Roasted Beet Soup Recipe with Blue Cheese

Roast beetroot soup with blue cheese toasts

  • serves 6
  • Easy

Get your festive feast off to a vibrant start with our creamy beetroot soup topped with crunchy, cheesy mini sourdough toasts


Try this beetroot soup then check out plenty more beetroot recipes here. Then make one of our best soup recipes, and make homemade bread rolls to serve on the side.
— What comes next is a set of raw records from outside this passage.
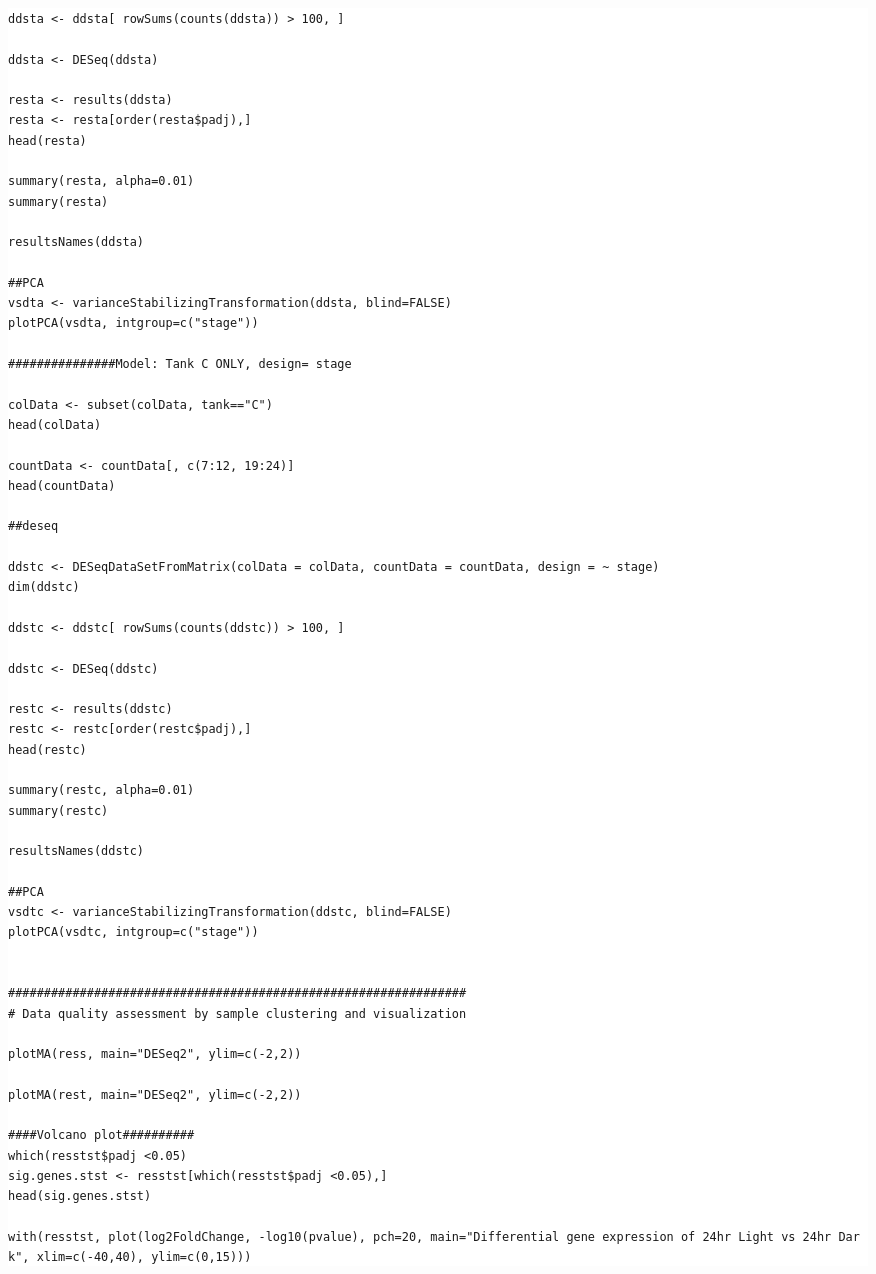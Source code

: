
 ```
ddsta <- ddsta[ rowSums(counts(ddsta)) > 100, ]

ddsta <- DESeq(ddsta)

resta <- results(ddsta)
resta <- resta[order(resta$padj),]
head(resta)

summary(resta, alpha=0.01)
summary(resta)

resultsNames(ddsta)

##PCA
vsdta <- varianceStabilizingTransformation(ddsta, blind=FALSE)
plotPCA(vsdta, intgroup=c("stage"))

###############Model: Tank C ONLY, design= stage

colData <- subset(colData, tank=="C")
head(colData)

countData <- countData[, c(7:12, 19:24)]
head(countData)

##deseq

ddstc <- DESeqDataSetFromMatrix(colData = colData, countData = countData, design = ~ stage)
dim(ddstc)

ddstc <- ddstc[ rowSums(counts(ddstc)) > 100, ]

ddstc <- DESeq(ddstc)

restc <- results(ddstc)
restc <- restc[order(restc$padj),]
head(restc)

summary(restc, alpha=0.01)
summary(restc)

resultsNames(ddstc)

##PCA
vsdtc <- varianceStabilizingTransformation(ddstc, blind=FALSE)
plotPCA(vsdtc, intgroup=c("stage"))


################################################################
# Data quality assessment by sample clustering and visualization 

plotMA(ress, main="DESeq2", ylim=c(-2,2))

plotMA(rest, main="DESeq2", ylim=c(-2,2))

####Volcano plot##########
which(resstst$padj <0.05)
sig.genes.stst <- resstst[which(resstst$padj <0.05),]
head(sig.genes.stst)

with(resstst, plot(log2FoldChange, -log10(pvalue), pch=20, main="Differential gene expression of 24hr Light vs 24hr Dark", xlim=c(-40,40), ylim=c(0,15)))

```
  • beetroots 1kg, topped, tailed, scrubbed clean and cut into large pieces
  • red onion 1, cut into wedges
  • garlic 3 cloves
  • thyme ½ a small bunch, plus a few leaves
  • vegetable stock 500ml
  • crème fraîche 100ml
  • lemon ½, juiced


  • sourdough 3 slices, cut in half
  • caramelised onion chutney 4 tbsp
  • blue cheese 150g
  • walnuts a handful, roughly chopped


  • Step 1

    Heat the oven to 200C/fan 180C/gas 6. Put the beetroot, red onion and garlic into a roasting tin, pour in 150ml of water, season well and scatter over the thyme. Cover with a double layer of foil and put into the oven for 1 hour 15 minutes or until the beetroots are very tender to the point of a knife. 

  • Step 2

    Remove the foil, then peel the beetroots and discard the skin, then chop into small pieces. Put into a pan with the onion, garlic and vegetable stock, bring to the boil then use a hand blender to whizz until completely smooth, or ladle into a blender and whizz. Season, then stir in the crème fraîche and lemon juice, and whizz again. Keep warm.

  • Step 3

    Heat the grill to high. Put the bread pieces onto a baking tray and toast on either side. Spread each piece with the chutney and then add a piece of blue cheese, some thyme leaves and walnuts. Grill until melted.

  • Step 4

    Spoon the soup into bowls and top with the toasts.

Discover our best starter recipes here...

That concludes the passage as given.